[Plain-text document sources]
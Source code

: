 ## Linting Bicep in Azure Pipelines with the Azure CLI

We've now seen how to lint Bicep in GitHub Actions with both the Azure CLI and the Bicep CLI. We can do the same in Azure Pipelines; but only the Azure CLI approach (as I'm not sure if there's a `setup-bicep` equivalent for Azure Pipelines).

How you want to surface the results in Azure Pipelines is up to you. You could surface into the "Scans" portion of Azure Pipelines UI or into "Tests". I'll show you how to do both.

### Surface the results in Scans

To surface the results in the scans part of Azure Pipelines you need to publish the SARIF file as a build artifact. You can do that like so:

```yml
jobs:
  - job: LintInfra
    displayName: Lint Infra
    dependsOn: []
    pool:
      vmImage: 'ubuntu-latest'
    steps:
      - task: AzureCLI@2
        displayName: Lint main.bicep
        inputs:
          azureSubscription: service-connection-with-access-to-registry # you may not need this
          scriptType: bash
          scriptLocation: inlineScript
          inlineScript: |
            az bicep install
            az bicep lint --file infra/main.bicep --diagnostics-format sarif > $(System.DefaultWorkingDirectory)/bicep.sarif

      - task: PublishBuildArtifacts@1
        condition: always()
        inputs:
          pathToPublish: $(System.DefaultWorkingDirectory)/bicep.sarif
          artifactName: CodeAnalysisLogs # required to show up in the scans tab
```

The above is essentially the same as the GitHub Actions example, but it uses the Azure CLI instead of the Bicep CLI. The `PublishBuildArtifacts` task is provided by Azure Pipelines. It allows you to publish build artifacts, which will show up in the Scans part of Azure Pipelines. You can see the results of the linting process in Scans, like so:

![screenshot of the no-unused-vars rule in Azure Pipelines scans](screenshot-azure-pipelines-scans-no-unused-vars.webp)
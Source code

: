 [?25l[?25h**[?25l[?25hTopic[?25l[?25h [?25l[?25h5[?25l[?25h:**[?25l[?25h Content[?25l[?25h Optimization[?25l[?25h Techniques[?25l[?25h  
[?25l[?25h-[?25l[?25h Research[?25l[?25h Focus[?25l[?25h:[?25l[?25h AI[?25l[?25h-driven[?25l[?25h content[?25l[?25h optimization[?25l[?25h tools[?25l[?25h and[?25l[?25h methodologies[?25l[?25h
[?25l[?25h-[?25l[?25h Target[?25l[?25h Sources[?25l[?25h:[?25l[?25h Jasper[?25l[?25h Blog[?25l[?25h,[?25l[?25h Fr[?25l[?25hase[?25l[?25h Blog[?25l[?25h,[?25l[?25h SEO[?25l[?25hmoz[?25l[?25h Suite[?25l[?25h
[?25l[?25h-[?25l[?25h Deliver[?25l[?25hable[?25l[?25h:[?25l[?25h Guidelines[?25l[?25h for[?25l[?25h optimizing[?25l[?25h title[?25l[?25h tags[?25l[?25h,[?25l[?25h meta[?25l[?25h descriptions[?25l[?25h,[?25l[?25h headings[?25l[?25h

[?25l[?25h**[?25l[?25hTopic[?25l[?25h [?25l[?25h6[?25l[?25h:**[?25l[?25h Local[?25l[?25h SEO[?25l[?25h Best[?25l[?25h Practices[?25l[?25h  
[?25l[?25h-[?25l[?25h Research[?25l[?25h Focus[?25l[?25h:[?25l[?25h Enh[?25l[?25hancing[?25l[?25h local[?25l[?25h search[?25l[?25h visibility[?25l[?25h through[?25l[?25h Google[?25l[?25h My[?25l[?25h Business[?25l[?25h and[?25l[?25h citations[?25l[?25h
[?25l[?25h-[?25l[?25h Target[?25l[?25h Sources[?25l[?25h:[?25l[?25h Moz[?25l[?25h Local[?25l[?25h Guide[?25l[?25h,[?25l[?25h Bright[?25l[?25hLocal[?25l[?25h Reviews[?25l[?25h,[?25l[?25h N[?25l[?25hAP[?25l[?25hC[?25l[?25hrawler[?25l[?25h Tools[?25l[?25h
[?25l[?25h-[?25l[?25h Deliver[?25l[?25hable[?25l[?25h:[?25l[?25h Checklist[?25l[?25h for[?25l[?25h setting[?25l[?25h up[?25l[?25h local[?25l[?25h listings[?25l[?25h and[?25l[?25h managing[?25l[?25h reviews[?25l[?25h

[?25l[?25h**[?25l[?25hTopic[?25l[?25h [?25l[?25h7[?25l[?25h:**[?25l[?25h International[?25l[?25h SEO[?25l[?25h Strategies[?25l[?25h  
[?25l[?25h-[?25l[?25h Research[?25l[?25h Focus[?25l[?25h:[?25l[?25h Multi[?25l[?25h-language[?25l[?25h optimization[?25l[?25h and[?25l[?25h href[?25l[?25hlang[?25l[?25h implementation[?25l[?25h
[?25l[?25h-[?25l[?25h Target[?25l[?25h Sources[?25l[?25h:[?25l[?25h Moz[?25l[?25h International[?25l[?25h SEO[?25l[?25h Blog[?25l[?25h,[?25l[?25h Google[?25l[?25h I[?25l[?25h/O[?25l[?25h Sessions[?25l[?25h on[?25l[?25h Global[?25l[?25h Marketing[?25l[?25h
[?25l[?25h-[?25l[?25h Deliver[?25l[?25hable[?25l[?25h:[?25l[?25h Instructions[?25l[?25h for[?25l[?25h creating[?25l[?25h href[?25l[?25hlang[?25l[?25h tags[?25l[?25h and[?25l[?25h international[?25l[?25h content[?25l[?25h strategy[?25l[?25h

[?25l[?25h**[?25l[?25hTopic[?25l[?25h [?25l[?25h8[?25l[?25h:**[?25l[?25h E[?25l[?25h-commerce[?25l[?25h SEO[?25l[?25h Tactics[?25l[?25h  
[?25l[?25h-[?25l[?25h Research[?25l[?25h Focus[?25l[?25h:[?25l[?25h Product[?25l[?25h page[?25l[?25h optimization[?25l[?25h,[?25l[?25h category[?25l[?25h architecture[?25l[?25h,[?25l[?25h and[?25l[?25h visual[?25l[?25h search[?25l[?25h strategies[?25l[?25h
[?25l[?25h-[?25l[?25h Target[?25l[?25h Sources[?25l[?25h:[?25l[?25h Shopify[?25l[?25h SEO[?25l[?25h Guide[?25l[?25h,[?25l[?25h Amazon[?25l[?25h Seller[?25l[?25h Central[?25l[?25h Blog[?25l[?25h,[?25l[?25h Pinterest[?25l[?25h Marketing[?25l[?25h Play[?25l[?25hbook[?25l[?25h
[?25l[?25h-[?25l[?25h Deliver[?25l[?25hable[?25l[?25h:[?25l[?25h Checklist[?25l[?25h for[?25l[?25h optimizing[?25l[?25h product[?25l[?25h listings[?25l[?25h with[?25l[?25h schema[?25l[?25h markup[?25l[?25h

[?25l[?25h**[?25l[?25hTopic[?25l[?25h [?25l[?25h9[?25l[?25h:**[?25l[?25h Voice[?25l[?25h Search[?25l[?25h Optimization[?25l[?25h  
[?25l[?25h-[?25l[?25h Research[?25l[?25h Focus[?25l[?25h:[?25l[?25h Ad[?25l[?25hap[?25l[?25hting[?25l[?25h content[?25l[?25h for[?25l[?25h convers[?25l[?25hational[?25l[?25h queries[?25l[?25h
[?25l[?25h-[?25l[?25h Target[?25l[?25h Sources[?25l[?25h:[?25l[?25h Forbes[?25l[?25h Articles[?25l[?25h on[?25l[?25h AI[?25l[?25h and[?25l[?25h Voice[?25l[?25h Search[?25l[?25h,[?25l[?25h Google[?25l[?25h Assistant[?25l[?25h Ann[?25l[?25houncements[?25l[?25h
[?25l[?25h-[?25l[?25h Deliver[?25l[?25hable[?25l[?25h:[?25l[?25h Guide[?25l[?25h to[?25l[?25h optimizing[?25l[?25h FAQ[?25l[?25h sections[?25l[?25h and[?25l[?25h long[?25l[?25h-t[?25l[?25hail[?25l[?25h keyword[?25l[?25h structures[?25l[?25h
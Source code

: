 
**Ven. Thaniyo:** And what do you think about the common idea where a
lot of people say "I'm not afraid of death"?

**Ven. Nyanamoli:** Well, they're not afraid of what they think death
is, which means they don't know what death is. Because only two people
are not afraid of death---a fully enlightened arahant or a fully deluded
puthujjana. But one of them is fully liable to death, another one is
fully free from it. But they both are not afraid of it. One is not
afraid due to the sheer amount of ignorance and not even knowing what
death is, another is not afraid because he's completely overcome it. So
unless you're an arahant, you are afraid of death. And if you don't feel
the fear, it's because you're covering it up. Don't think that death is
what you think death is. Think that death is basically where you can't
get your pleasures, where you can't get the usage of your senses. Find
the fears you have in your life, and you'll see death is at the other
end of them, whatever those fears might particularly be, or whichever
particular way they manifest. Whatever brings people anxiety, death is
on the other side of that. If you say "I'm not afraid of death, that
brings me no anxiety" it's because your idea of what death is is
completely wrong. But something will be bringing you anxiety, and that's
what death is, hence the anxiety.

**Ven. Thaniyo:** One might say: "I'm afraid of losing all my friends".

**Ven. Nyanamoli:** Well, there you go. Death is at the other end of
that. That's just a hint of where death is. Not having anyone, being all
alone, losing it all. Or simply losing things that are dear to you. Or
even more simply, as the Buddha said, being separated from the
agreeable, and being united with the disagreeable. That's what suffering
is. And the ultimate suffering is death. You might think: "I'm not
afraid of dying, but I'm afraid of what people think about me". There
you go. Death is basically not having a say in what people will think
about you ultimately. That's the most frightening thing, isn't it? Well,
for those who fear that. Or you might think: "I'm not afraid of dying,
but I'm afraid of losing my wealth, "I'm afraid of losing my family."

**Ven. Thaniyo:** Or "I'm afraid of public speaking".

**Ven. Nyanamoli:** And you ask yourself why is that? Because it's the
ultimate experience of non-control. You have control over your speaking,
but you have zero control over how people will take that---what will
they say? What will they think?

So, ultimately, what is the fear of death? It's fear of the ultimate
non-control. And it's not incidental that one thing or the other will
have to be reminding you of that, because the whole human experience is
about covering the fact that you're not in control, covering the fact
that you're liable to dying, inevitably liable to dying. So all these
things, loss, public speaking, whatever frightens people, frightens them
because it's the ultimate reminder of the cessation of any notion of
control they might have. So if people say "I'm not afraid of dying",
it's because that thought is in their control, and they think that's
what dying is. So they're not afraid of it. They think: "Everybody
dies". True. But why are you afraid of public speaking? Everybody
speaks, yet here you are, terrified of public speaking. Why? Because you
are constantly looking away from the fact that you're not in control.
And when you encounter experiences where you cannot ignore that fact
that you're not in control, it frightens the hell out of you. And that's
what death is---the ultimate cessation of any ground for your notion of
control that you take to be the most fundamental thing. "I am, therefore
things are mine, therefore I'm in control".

EXERCISE AIM: Which lines of the records above contain the word "being"? Show each of them.

RESPONSE:
that. That's just a hint of where death is. Not having anyone, being all
even more simply, as the Buddha said, being separated from the
agreeable, and being united with the disagreeable. That's what suffering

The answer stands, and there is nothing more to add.